- [EXTRACTED ENTRIES]:
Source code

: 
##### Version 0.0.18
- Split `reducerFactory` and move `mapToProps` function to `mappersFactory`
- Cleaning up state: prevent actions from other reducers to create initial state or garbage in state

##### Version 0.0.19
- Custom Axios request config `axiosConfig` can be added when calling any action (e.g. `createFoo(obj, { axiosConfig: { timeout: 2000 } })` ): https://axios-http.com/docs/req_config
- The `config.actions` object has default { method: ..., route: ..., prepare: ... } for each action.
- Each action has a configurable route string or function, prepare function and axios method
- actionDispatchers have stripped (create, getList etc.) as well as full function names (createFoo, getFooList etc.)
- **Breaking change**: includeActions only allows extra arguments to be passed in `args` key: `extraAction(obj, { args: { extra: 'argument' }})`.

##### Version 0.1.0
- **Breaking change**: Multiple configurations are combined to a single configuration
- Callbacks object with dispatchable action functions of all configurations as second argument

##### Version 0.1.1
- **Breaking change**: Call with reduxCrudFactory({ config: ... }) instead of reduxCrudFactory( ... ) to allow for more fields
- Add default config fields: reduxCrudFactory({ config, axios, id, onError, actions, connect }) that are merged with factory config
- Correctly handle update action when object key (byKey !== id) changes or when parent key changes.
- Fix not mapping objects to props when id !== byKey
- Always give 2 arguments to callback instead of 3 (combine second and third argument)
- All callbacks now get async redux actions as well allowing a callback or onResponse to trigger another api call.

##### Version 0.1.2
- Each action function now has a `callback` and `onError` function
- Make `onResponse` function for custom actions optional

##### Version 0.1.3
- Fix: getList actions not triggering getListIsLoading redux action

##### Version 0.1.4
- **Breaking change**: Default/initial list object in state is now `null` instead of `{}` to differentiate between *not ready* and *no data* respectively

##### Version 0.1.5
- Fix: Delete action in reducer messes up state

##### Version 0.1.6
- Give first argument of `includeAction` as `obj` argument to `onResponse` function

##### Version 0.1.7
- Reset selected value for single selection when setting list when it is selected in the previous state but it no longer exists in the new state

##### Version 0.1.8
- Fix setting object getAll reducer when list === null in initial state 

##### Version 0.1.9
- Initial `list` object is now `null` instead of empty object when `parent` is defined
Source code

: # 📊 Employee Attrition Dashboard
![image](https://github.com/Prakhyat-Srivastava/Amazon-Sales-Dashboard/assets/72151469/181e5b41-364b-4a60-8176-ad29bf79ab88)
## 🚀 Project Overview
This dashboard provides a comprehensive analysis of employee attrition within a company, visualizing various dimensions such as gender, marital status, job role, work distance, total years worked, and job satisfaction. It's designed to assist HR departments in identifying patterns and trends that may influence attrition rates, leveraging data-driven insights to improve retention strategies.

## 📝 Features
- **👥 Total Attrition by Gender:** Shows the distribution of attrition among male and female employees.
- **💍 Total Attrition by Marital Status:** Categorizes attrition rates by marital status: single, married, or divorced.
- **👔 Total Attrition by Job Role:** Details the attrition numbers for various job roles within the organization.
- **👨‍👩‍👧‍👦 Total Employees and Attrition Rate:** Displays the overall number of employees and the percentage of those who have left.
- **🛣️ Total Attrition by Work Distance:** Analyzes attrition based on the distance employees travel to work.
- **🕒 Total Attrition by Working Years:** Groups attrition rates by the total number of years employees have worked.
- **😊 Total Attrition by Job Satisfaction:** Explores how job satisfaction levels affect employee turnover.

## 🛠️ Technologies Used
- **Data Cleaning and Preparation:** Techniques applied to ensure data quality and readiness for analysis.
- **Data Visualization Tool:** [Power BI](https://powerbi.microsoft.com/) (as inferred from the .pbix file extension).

- [YOUR GOAL]: An exact copy of the entire material is required.

- [WRITTEN RESPONSE]:
Source code

: 
##### Version 0.0.18
- Split `reducerFactory` and move `mapToProps` function to `mappersFactory`
- Cleaning up state: prevent actions from other reducers to create initial state or garbage in state

##### Version 0.0.19
- Custom Axios request config `axiosConfig` can be added when calling any action (e.g. `createFoo(obj, { axiosConfig: { timeout: 2000 } })` ): https://axios-http.com/docs/req_config
- The `config.actions` object has default { method: ..., route: ..., prepare: ... } for each action.
- Each action has a configurable route string or function, prepare function and axios method
- actionDispatchers have stripped (create, getList etc.) as well as full function names (createFoo, getFooList etc.)
- **Breaking change**: includeActions only allows extra arguments to be passed in `args` key: `extraAction(obj, { args: { extra: 'argument' }})`.

##### Version 0.1.0
- **Breaking change**: Multiple configurations are combined to a single configuration
- Callbacks object with dispatchable action functions of all configurations as second argument

##### Version 0.1.1
- **Breaking change**: Call with reduxCrudFactory({ config: ... }) instead of reduxCrudFactory( ... ) to allow for more fields
- Add default config fields: reduxCrudFactory({ config, axios, id, onError, actions, connect }) that are merged with factory config
- Correctly handle update action when object key (byKey !== id) changes or when parent key changes.
- Fix not mapping objects to props when id !== byKey
- Always give 2 arguments to callback instead of 3 (combine second and third argument)
- All callbacks now get async redux actions as well allowing a callback or onResponse to trigger another api call.

##### Version 0.1.2
- Each action function now has a `callback` and `onError` function
- Make `onResponse` function for custom actions optional

##### Version 0.1.3
- Fix: getList actions not triggering getListIsLoading redux action

##### Version 0.1.4
- **Breaking change**: Default/initial list object in state is now `null` instead of `{}` to differentiate between *not ready* and *no data* respectively

##### Version 0.1.5
- Fix: Delete action in reducer messes up state

##### Version 0.1.6
- Give first argument of `includeAction` as `obj` argument to `onResponse` function

##### Version 0.1.7
- Reset selected value for single selection when setting list when it is selected in the previous state but it no longer exists in the new state

##### Version 0.1.8
- Fix setting object getAll reducer when list === null in initial state 

##### Version 0.1.9
- Initial `list` object is now `null` instead of empty object when `parent` is defined
Source code

: # 📊 Employee Attrition Dashboard
![image](https://github.com/Prakhyat-Srivastava/Amazon-Sales-Dashboard/assets/72151469/181e5b41-364b-4a60-8176-ad29bf79ab88)
## 🚀 Project Overview
This dashboard provides a comprehensive analysis of employee attrition within a company, visualizing various dimensions such as gender, marital status, job role, work distance, total years worked, and job satisfaction. It's designed to assist HR departments in identifying patterns and trends that may influence attrition rates, leveraging data-driven insights to improve retention strategies.

## 📝 Features
- **👥 Total Attrition by Gender:** Shows the distribution of attrition among male and female employees.
- **💍 Total Attrition by Marital Status:** Categorizes attrition rates by marital status: single, married, or divorced.
- **👔 Total Attrition by Job Role:** Details the attrition numbers for various job roles within the organization.
- **👨‍👩‍👧‍👦 Total Employees and Attrition Rate:** Displays the overall number of employees and the percentage of those who have left.
- **🛣️ Total Attrition by Work Distance:** Analyzes attrition based on the distance employees travel to work.
- **🕒 Total Attrition by Working Years:** Groups attrition rates by the total number of years employees have worked.
- **😊 Total Attrition by Job Satisfaction:** Explores how job satisfaction levels affect employee turnover.

## 🛠️ Technologies Used
- **Data Cleaning and Preparation:** Techniques applied to ensure data quality and readiness for analysis.
- **Data Visualization Tool:** [Power BI](https://powerbi.microsoft.com/) (as inferred from the .pbix file extension).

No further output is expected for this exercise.